### EXERCISE REQUIREMENTS
From the entries below, return every line that includes the word "string".

SUPPLIED RECORDS START

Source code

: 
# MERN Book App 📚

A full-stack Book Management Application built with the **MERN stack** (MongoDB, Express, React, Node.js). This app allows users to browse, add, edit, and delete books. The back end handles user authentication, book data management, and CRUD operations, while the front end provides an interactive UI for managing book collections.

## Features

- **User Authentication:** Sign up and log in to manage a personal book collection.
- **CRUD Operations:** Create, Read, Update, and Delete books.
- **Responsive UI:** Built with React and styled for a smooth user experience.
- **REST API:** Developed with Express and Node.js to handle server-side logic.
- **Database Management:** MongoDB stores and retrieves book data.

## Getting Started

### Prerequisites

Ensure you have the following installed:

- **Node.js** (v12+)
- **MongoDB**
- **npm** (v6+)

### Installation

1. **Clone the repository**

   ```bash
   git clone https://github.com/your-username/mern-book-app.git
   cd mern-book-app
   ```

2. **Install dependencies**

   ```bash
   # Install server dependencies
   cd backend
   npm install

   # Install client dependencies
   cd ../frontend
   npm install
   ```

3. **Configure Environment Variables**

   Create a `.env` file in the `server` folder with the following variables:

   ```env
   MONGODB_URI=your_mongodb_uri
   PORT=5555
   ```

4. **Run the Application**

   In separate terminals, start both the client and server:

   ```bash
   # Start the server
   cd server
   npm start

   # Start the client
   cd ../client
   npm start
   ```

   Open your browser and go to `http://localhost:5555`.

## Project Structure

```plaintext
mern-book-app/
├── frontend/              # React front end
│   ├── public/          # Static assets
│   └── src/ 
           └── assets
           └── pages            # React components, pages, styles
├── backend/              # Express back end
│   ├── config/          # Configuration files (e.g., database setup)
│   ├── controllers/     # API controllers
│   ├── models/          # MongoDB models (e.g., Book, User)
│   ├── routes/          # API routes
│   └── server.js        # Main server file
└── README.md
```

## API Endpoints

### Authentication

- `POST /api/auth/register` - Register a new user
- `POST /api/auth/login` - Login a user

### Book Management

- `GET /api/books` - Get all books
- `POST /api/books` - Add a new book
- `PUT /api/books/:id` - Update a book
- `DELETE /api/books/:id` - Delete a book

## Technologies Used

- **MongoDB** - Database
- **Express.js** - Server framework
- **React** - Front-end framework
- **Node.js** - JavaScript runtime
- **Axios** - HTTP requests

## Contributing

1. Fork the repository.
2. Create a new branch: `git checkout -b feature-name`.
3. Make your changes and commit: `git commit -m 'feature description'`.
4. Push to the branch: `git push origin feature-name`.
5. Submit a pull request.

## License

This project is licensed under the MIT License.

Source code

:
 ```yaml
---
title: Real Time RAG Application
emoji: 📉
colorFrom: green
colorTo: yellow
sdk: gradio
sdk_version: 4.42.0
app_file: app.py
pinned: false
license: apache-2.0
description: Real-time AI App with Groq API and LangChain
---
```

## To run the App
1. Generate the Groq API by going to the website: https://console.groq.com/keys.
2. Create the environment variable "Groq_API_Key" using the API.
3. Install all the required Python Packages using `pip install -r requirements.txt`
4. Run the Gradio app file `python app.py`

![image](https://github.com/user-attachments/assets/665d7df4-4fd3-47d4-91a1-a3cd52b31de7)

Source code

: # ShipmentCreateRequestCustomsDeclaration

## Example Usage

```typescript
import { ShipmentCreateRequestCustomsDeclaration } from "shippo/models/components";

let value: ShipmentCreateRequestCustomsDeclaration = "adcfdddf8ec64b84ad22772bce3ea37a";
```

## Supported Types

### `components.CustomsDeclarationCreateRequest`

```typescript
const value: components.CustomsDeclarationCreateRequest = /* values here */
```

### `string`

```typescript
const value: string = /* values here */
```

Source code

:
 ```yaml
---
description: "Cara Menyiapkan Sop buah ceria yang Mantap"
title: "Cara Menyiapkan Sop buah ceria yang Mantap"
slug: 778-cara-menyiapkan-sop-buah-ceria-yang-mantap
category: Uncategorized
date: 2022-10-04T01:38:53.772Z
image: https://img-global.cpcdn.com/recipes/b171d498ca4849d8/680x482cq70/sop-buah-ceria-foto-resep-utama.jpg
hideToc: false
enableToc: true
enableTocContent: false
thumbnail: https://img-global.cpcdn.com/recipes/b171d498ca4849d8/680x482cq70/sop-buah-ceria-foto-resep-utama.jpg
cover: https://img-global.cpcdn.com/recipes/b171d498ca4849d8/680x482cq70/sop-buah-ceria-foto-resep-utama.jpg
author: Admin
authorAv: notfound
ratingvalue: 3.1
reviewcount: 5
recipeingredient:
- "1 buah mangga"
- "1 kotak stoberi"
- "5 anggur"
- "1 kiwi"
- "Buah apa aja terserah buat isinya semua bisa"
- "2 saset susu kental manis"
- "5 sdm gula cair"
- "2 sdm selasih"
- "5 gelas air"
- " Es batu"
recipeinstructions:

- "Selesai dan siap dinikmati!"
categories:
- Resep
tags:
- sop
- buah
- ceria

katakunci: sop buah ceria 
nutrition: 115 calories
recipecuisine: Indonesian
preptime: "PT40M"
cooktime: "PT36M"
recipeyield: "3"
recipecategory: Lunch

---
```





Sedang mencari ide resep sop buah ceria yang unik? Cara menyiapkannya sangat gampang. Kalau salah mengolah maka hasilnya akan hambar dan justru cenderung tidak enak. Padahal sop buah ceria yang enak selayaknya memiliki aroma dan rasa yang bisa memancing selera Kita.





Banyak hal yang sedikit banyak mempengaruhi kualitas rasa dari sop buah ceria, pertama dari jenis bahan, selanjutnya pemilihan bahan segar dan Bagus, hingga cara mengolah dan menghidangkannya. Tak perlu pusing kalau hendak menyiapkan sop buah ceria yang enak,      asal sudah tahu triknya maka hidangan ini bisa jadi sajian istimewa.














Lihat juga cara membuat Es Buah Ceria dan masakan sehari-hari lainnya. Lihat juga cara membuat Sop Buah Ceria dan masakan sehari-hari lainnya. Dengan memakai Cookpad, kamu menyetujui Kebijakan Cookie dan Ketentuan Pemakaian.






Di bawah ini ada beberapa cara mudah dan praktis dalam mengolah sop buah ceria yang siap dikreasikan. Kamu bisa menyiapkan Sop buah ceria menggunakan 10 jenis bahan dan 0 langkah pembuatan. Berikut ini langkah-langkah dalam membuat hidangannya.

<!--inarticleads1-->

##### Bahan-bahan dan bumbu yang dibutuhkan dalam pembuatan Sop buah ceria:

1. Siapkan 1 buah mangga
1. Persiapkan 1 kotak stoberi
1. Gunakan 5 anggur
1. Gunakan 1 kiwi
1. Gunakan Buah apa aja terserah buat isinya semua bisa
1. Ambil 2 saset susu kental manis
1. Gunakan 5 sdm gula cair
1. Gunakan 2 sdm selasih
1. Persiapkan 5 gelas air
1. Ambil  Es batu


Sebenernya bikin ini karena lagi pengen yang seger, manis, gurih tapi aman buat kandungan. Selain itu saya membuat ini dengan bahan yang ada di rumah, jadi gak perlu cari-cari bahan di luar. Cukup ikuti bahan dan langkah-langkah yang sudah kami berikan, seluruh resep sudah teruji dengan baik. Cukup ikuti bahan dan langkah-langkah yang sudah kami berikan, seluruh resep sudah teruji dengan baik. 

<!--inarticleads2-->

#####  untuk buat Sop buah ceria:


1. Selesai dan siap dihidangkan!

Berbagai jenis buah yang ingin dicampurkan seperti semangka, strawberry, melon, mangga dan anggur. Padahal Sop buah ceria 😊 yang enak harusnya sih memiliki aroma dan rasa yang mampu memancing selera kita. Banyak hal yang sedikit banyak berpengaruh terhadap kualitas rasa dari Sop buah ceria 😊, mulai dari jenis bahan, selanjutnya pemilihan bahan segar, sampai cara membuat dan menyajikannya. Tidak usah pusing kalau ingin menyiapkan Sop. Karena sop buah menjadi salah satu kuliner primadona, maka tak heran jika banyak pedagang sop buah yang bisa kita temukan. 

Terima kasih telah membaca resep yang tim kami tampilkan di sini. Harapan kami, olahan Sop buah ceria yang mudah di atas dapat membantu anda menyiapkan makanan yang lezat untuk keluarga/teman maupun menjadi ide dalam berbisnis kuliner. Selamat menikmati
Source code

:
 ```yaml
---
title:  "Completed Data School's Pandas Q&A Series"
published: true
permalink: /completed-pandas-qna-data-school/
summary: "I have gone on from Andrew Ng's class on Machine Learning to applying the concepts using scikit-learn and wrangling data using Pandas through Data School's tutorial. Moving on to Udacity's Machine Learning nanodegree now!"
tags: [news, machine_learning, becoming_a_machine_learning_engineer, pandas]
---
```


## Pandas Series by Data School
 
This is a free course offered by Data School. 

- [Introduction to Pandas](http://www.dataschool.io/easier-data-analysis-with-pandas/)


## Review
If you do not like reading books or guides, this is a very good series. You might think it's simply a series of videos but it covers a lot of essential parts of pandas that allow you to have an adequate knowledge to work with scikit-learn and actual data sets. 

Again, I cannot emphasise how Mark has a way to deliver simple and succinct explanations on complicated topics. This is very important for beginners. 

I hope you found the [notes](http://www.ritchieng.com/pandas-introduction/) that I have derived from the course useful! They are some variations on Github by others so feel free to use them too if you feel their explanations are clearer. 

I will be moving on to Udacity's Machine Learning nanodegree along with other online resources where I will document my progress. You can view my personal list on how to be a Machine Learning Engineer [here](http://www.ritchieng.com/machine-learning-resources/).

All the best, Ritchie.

SUPPLIED RECORDS END

### RESULT OF THE TASK
### `string`
const value: string = /* values here */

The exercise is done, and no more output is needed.